Friday, March 18, 2011

Tween Phenoms Evaluated

With Twilight coming to a close soon and The Hunger Games starting production in the fall, I think its time to take a look at how far we've come since the phenomenon hit the big screen in 2008. This was inspired by Vanity Fair's new cover story about Robert Pattinson, who'll be appearing next month alongside Reese Witherspoon and Christoph Waltz in Water for Elephants. Before we begin, I would like to say regarding the latter film that I do think Jennifer Lawrence is too old to be playing teenage Katniss in The Hunger Games, but if Jake Gyllenhaal can be Persian, then why not? I don't know much about this series, but I look forward to finding out in the coming months.

Robert Pattinson

He's become synonomous with his role as Edward Cullen in the Twilight films, and as the Vanity Fair article suggests, he's none too excited about that. He's been trying to branch out, though, but his first attempt, Remember Me, was a critical and commercial flop. Water for Elephants, on the other hand, will have a built-in audience in fans of Sara Guren's novel, and he'll be surrounded by terrific actors and the director of Lady Gaga's "Bad Romance" video, Francis Lawrence (he also directed Constantine and I Am Legend, but those pale in comparison). Personally, I've only seen Pattinson in Harry Potter and the Goblet of Fire and New Moon, and I wasn't particularly impressed by either. That being said, he is at least trying to avoid being typecast, so that kind of self-awareness is promising. Pattinson may be the kind of actor who just needs the right roles to showcase his chops; maybe he'll surprise us in Water for Elephants or David Cronenberg's Cosmopolis?

Kristen Stewart

Stewart is the cream of the crop of the Twilight main trio. In the role of Bella, she's wasting her talents, though anybody would in that role (Bella is supposed to be bland so that, in the books, readers can see themselves as Bella and live the fantasy of having two hot men fight over her, which is, in my opinion at least, how the books became so popular. Therefore in the film version of the books the actress playing Bella would have to act boring and flavorless so as not to distract from the gawking at hot men.). However, if you want proof that Stewart can act, look no further than her fiery performance as Joan Jett in The Runaways. Or at her more subdued turn in Into the Wild. Hell, just watch Adventureland to see that she really can be an interesting love interest. Stewart seems to be doing the same as Pattinson, trying out different roles in an attempt to avoid the dreaded pigeonhole. She's stuck with independent filmmakers mostly, so they're not huge moneymakers, but she's getting the street cred she'll need to work after Twilight.

Taylor Lautner

Lautner, unfortunately, gets the distinction of being the least interesting of the group. His previous credentials include Sharkboy and Lavagirl in 3D, as well as an SNL appearance that was stiff, boring, and generally uninspiring. However, he's also the one that Hollywood is most gaga over. He's proven he's not much of an actor, but he seems to be the Ashton Kutcher type: despite his lack of talent, he's attractive enough to women to have a strong career. He's been offered several action movies (read: movies that allow him to be shirtless), including Peter Berg's board-game-adaptation Battleship alongside Rihanna (what does that tell you?). Interestingly enough, though he may be the worst actor of the bunch, he'll likely be the most successful. Welcome to Hollywood.

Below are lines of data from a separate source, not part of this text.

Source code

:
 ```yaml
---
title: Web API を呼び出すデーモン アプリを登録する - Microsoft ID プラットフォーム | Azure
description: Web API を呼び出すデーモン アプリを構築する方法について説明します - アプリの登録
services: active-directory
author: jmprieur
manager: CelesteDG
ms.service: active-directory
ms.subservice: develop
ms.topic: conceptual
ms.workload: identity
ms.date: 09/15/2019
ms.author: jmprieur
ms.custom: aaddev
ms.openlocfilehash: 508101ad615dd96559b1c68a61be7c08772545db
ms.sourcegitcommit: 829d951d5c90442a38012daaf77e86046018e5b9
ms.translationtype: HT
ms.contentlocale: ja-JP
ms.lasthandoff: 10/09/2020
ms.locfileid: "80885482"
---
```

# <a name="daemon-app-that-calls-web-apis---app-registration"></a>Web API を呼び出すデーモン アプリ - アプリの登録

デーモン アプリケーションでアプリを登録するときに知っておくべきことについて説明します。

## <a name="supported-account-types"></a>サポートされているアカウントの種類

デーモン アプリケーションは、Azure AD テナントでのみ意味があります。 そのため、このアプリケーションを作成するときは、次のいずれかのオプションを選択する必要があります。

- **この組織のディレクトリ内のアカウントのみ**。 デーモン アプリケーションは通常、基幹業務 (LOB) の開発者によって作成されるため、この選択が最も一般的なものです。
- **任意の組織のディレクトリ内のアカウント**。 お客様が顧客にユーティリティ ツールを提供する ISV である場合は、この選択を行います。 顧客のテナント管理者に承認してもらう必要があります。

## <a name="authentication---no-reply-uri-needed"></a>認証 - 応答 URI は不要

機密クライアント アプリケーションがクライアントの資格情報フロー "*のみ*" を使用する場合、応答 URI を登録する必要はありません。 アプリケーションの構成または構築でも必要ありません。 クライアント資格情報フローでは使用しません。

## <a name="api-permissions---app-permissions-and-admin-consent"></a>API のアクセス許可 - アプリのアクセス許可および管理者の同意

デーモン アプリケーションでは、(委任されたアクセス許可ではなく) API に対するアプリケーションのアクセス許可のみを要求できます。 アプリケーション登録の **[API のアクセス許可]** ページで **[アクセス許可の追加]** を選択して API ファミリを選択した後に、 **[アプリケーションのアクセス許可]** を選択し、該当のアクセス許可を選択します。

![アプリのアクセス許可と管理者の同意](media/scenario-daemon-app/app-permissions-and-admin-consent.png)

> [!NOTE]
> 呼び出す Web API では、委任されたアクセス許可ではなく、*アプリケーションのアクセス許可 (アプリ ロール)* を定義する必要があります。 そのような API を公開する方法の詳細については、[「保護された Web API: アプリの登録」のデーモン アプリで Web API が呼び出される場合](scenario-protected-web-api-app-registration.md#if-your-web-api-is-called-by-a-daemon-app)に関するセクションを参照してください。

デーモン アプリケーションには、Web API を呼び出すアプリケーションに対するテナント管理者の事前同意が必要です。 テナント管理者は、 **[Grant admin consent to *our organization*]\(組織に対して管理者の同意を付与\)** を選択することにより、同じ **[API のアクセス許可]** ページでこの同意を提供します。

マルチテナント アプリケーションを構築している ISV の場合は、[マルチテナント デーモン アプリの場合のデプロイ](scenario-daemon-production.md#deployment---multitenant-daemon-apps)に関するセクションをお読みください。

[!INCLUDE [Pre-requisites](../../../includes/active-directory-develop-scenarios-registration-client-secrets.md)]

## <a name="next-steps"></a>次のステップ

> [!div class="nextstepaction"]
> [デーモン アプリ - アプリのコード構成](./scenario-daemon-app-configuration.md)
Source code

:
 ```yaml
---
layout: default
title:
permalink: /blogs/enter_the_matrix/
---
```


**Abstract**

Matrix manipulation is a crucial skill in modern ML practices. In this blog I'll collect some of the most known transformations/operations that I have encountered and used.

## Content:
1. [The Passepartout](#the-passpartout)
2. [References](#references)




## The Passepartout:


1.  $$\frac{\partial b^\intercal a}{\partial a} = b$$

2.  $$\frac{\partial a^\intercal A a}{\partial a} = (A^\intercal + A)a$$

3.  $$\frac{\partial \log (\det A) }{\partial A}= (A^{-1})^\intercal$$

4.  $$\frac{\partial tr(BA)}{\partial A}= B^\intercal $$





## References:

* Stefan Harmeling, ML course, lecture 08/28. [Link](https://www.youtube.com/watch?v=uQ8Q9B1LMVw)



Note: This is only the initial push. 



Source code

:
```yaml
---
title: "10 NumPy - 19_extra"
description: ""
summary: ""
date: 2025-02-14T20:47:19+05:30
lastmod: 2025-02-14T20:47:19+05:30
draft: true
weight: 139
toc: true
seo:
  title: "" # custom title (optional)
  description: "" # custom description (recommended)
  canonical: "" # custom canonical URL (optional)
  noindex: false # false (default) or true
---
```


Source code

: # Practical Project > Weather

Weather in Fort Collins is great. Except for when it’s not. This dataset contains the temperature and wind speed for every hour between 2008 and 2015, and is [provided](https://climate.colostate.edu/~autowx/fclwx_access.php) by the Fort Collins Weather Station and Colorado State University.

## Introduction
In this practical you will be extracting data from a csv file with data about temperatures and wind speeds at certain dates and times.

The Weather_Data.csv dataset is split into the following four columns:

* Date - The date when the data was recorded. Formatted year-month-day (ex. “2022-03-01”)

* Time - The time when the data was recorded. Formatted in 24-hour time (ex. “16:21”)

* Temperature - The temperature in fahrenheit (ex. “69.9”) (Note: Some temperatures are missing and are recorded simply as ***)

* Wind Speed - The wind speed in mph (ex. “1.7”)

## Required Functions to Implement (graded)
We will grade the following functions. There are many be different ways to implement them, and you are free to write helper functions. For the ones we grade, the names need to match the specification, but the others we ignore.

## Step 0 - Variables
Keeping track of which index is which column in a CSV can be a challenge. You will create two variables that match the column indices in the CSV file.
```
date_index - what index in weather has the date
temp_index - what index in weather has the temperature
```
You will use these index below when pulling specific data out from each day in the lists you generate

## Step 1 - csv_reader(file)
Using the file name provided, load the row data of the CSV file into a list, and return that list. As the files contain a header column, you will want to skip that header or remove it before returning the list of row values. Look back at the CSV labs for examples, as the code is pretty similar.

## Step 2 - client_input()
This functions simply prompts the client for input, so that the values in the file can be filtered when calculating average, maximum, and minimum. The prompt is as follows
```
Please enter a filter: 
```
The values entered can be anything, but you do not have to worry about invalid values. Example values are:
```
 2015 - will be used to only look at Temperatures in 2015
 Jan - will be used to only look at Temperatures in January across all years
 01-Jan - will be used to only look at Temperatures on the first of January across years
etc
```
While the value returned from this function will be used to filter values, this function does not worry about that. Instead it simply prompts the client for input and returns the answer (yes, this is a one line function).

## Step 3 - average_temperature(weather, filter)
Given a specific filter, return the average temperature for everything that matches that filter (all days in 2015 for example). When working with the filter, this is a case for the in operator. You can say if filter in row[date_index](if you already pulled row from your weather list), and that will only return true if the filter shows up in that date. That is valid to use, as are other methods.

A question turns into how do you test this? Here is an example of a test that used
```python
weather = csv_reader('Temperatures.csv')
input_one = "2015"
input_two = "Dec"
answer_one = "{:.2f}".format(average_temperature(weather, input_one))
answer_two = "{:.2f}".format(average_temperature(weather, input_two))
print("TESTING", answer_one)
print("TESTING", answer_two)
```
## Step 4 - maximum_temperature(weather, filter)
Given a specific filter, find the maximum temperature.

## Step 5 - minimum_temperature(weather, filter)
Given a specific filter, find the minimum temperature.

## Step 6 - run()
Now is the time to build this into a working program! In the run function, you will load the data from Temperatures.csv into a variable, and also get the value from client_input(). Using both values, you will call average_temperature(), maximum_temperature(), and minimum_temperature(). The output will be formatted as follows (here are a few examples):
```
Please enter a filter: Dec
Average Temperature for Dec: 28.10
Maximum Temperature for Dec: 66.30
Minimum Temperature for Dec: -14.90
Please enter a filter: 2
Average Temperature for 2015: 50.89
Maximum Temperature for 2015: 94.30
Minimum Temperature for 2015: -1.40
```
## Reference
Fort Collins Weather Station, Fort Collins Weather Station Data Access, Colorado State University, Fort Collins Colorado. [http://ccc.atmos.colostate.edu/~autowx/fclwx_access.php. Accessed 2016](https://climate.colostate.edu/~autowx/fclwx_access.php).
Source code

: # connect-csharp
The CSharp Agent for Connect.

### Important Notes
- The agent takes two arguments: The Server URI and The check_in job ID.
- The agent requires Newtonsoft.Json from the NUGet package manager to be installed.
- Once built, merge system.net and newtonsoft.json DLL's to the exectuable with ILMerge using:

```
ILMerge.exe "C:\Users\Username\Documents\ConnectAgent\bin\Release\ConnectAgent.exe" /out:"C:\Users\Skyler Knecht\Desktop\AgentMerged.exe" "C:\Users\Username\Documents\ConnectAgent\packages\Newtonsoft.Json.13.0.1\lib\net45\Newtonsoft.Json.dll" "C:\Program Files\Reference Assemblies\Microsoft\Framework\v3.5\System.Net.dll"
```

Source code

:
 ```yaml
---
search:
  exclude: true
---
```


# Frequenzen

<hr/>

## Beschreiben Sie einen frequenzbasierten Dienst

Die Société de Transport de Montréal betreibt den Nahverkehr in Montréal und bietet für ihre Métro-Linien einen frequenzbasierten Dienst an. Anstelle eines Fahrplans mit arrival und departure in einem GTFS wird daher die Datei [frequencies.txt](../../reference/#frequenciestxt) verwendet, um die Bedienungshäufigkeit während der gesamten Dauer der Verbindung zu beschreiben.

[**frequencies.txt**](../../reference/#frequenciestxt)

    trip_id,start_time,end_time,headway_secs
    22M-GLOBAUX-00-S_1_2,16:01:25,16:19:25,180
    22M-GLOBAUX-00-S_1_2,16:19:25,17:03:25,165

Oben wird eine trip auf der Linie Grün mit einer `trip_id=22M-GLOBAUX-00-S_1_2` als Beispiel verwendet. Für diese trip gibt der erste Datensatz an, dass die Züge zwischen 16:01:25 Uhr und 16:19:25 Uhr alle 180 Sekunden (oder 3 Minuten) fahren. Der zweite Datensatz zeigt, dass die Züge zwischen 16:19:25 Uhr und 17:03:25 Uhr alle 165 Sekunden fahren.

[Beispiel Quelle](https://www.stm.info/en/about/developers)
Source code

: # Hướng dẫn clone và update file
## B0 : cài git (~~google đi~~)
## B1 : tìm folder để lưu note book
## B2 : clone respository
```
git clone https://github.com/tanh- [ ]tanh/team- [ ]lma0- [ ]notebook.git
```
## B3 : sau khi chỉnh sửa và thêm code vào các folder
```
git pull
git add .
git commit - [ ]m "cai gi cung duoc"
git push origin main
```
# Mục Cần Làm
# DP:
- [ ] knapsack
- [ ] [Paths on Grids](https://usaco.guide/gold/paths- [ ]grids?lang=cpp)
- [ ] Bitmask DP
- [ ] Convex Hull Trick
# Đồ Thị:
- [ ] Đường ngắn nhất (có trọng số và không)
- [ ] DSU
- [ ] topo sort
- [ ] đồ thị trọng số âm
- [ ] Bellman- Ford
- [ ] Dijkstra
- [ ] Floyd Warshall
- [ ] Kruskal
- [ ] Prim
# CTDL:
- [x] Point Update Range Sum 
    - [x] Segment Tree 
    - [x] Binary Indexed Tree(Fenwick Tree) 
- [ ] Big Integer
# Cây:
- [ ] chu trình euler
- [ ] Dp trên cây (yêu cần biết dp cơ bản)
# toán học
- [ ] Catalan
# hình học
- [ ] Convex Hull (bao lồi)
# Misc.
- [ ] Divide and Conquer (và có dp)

What are your thoughts on these three's futures?


Jack Ibbetson said...

I think their futures may be slightly hindered and restricted by their backgrounds

Jose said...

Oh my, I think all of them are terrible.
Stay away from the movie where Pattinson "plays" Dali. It's just plain blech.
Stewart can be interesting to a certain degree. She is just so dull though. She never looks interested in anything.
I actually thought she was too passive in "The Runaways", she let all the hard work to Dakota, and we all know how much that child loves the spotlight.